- Born: 1789
- Died: 18 August 1839 (aged 49–50) Clifton, England
- Resting place: St. Martin's Church, Overstrand
- Occupations: Social reformer; abolitionist;
- Family: Buxton family

= Sarah-Maria Buxton =

Sarah-Maria Buxton (1789 – 18 August 1839) was a social reformer and abolitionist, long-term companion of Anna Gurney, scholar and philanthropist.

==Biography==
Sarah-Maria Buxton was born in 1789, the daughter of Thomas-Fowell Buxton (1756-1793), Esquire of Earls Colne, Essex, and high-sheriff of that county, and Anna, eldest daughter of Osgood Hanbury, Esquire of the Grange, Coggeshall, Essex. She was the sister of Sir Thomas Fowell Buxton, 1st Baronet (1786–1845), a Member of Parliament, brewer, abolitionist and social reformer, who married the abolitionist Hannah Gurney, first cousin of Anna Gurney, scholar and philanthropist, who would later become Sarah-Maria Buxton's companion.

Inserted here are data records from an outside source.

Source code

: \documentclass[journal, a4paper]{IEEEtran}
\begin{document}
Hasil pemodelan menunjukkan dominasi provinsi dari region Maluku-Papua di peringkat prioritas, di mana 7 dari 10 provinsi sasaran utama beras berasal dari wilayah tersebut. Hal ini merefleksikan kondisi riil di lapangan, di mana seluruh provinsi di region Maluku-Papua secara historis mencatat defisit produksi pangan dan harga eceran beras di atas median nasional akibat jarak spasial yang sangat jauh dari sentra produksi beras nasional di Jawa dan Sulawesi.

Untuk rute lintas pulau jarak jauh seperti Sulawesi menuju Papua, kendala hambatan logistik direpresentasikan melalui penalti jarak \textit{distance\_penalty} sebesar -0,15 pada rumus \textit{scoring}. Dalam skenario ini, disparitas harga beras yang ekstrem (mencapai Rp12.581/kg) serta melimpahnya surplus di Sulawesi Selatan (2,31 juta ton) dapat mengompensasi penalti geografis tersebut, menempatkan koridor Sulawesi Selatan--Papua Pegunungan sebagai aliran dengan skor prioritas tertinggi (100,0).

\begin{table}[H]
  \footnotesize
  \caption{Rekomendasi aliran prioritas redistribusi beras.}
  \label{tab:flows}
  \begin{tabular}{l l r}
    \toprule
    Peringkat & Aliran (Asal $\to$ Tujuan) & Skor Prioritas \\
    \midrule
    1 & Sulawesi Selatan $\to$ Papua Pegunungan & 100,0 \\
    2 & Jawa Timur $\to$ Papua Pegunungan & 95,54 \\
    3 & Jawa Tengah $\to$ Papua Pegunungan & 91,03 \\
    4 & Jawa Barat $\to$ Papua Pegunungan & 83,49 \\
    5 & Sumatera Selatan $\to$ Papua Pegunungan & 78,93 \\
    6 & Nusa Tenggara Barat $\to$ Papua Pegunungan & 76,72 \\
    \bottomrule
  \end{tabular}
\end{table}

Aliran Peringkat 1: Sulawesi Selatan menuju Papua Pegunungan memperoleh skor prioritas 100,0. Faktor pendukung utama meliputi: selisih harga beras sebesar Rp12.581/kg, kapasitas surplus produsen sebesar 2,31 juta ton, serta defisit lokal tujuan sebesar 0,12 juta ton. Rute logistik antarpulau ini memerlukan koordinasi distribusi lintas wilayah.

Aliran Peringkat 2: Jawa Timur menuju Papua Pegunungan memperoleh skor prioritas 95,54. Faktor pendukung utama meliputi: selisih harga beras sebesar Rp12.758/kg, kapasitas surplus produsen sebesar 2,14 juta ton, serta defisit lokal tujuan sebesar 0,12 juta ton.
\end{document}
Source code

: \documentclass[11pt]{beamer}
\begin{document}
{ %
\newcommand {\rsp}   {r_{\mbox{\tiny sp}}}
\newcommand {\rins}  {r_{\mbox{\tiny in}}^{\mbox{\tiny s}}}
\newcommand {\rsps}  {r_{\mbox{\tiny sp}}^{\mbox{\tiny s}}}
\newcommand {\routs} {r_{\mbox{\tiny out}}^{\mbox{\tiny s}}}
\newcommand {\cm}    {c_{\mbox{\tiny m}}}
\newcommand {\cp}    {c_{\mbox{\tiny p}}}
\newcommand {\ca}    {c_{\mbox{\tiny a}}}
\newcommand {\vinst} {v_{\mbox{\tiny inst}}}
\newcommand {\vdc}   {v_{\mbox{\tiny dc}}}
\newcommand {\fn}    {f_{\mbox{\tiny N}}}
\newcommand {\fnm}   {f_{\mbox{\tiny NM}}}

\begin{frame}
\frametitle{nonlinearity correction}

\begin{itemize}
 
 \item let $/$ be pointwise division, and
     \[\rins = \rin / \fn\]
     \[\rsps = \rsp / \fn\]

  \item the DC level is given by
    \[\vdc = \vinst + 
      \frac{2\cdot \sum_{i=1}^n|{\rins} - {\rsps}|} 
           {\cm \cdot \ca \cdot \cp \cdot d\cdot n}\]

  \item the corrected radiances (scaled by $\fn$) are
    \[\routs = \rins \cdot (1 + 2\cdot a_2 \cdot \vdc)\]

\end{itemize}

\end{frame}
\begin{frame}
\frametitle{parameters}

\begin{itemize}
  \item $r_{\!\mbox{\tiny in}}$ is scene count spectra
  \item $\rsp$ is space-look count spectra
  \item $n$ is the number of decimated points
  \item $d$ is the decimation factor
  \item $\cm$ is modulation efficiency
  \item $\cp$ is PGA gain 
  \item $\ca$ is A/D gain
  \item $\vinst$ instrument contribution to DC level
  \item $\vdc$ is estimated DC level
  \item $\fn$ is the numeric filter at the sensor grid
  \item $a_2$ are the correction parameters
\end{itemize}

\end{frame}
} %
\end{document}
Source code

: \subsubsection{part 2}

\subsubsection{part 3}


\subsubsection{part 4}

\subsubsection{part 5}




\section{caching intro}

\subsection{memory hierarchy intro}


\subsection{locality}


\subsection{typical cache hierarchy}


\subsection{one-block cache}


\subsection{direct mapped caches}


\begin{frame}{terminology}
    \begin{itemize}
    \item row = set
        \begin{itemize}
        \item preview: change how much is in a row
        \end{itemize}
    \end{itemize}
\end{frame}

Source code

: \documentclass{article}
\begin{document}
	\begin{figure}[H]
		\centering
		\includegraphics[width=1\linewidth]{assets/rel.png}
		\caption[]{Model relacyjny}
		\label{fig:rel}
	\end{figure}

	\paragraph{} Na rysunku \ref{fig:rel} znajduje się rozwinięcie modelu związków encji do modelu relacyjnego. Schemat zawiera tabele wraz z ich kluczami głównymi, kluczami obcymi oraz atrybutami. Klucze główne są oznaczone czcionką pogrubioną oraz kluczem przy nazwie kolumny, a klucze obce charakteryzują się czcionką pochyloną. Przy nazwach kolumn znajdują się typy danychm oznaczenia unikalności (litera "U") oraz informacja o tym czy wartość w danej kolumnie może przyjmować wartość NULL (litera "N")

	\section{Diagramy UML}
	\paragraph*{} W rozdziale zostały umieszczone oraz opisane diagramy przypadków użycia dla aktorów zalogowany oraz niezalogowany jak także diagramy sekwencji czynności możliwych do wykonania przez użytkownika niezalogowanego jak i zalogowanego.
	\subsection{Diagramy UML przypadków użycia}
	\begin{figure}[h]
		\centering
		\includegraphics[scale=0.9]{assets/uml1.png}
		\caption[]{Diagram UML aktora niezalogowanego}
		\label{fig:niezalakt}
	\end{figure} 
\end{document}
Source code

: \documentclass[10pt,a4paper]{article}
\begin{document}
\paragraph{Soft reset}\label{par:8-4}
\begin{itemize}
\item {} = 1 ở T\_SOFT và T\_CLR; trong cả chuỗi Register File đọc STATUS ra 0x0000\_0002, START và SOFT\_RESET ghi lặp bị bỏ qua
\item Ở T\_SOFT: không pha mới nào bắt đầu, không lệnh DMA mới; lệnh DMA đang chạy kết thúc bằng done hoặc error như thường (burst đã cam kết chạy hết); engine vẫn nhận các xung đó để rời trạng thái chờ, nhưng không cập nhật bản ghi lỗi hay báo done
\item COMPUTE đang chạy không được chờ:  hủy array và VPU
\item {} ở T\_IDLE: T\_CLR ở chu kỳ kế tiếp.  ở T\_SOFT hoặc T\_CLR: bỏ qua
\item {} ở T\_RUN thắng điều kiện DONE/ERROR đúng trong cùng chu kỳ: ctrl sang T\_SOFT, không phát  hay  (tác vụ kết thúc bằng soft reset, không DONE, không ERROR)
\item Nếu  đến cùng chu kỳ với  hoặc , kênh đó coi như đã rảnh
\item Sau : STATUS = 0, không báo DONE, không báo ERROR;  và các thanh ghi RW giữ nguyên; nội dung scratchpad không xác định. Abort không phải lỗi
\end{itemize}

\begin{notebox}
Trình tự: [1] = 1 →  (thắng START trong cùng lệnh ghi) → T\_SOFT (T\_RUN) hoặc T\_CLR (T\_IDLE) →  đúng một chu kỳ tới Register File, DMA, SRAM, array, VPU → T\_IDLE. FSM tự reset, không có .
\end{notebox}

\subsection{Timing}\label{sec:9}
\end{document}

After Sarah-Maria's mother remarried to Reverend Henning, she went to reside at Northrepps with her cousin Anna Gurney, and the latter mother. After Gurney's mother died in 1825, the two cousins moved to Northrepps Cottage and were henceforth known as the
"Cottage ladies", and spoke of themselves as "partners". When Thomas Buxton's daughter, Priscilla, married, she decided not to work with him anymore, therefore Thomas Buxton enlisted the help and support of his sister Sarah-Maria and their cousin by marriage Anna. Much of the collection of papers presented by Thomas Buxton to the Colonial Office in support of the anti-slavery movement was done by Gurney and Buxton. Gurney's 1835 compendium on the Cape was "the most valuable and the only thing in use"; which "might save a nation of 100,000 beings and several flourishing missions". The combined effort of Buxton, Sarah-Maria, Gurney, Priscilla Buxton and her husband Andrew Johnston, an MP and member of the Parliamentary Select Committee on Aboriginal Tribes, enabled the Buxtons to collect, collate and repackage large quantities of colonial information.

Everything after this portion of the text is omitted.